What you have to do -> As you look over the data below, please find each line where the word "points" appears, then copy it.

** Given records follows **

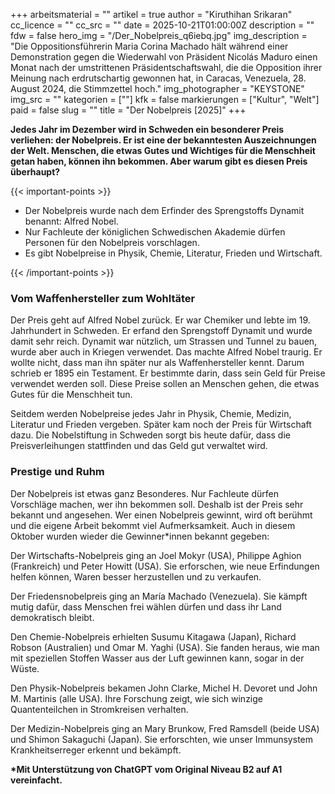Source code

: +++
arbeitsmaterial = ""
artikel = true
author = "Kiruthihan Srikaran"
cc_licence = ""
cc_src = ""
date = 2025-10-21T01:00:00Z
description = ""
fdw = false
hero_img = "/Der_Nobelpreis_q6iebq.jpg"
img_description = "Die Oppositionsführerin Maria Corina Machado hält während einer Demonstration gegen die Wiederwahl von Präsident Nicolás Maduro einen Monat nach der umstrittenen Präsidentschaftswahl, die die Opposition ihrer Meinung nach erdrutschartig gewonnen hat, in Caracas, Venezuela, 28. August 2024, die Stimmzettel hoch."
img_photographer = "KEYSTONE"
img_src = ""
kategorien = [""]
kfk = false
markierungen = ["Kultur", "Welt"]
paid = false
slug = ""
title = "Der Nobelpreis [2025]"
+++

**Jedes Jahr im Dezember wird in Schweden ein besonderer Preis verliehen: der Nobelpreis. Er ist eine der bekanntesten Auszeichnungen der Welt. Menschen, die etwas Gutes und Wichtiges für die Menschheit getan haben, können ihn bekommen. Aber warum gibt es diesen Preis überhaupt?**

{{< important-points >}}

<ul>

<li>Der Nobelpreis wurde nach dem Erfinder des Sprengstoffs Dynamit benannt: Alfred Nobel.
</li>

<li>Nur Fachleute der königlichen Schwedischen Akademie dürfen Personen für den Nobelpreis vorschlagen.

</li>

<li>Es gibt Nobelpreise in Physik, Chemie, Literatur, Frieden und Wirtschaft.
</li>

</ul>

{{< /important-points >}}

### Vom Waffenhersteller zum Wohltäter

Der Preis geht auf Alfred Nobel zurück. Er war Chemiker und lebte im 19. Jahrhundert in Schweden. Er erfand den Sprengstoff Dynamit und wurde damit sehr reich. Dynamit war nützlich, um Strassen und Tunnel zu bauen, wurde aber auch in Kriegen verwendet. Das machte Alfred Nobel traurig. Er wollte nicht, dass man ihn später nur als Waffenhersteller kennt. Darum schrieb er 1895 ein Testament. Er bestimmte darin, dass sein Geld für Preise verwendet werden soll. Diese Preise sollen an Menschen gehen, die etwas Gutes für die Menschheit tun.

Seitdem werden Nobelpreise jedes Jahr in Physik, Chemie, Medizin, Literatur und Frieden vergeben. Später kam noch der Preis für Wirtschaft dazu. Die Nobelstiftung in Schweden sorgt bis heute dafür, dass die Preisverleihungen stattfinden und das Geld gut verwaltet wird.

### Prestige und Ruhm

Der Nobelpreis ist etwas ganz Besonderes. Nur Fachleute dürfen Vorschläge machen, wer ihn bekommen soll. Deshalb ist der Preis sehr bekannt und angesehen. Wer einen Nobelpreis gewinnt, wird oft berühmt und die eigene Arbeit bekommt viel Aufmerksamkeit. Auch in diesem Oktober wurden wieder die Gewinner*innen bekannt gegeben:

Der Wirtschafts-Nobelpreis ging an Joel Mokyr (USA), Philippe Aghion (Frankreich) und Peter Howitt (USA). Sie erforschen, wie neue Erfindungen helfen können, Waren besser herzustellen und zu verkaufen.

Der Friedensnobelpreis ging an María Machado (Venezuela). Sie kämpft mutig dafür, dass Menschen frei wählen dürfen und dass ihr Land demokratisch bleibt.

Den Chemie-Nobelpreis erhielten Susumu Kitagawa (Japan), Richard Robson (Australien) und Omar M. Yaghi (USA). Sie fanden heraus, wie man mit speziellen Stoffen Wasser aus der Luft gewinnen kann, sogar in der Wüste.

Den Physik-Nobelpreis bekamen John Clarke, Michel H. Devoret und John M. Martinis (alle USA). Ihre Forschung zeigt, wie sich winzige Quantenteilchen in Stromkreisen verhalten.

Der Medizin-Nobelpreis ging an Mary Brunkow, Fred Ramsdell (beide USA) und Shimon Sakaguchi (Japan). Sie erforschten, wie unser Immunsystem Krankheitserreger erkennt und bekämpft.

**\*Mit Unterstützung von ChatGPT vom Original Niveau B2 auf A1 vereinfacht.**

** End of Given records **

Exercise response ->
{{< important-points >}}
{{< /important-points >}}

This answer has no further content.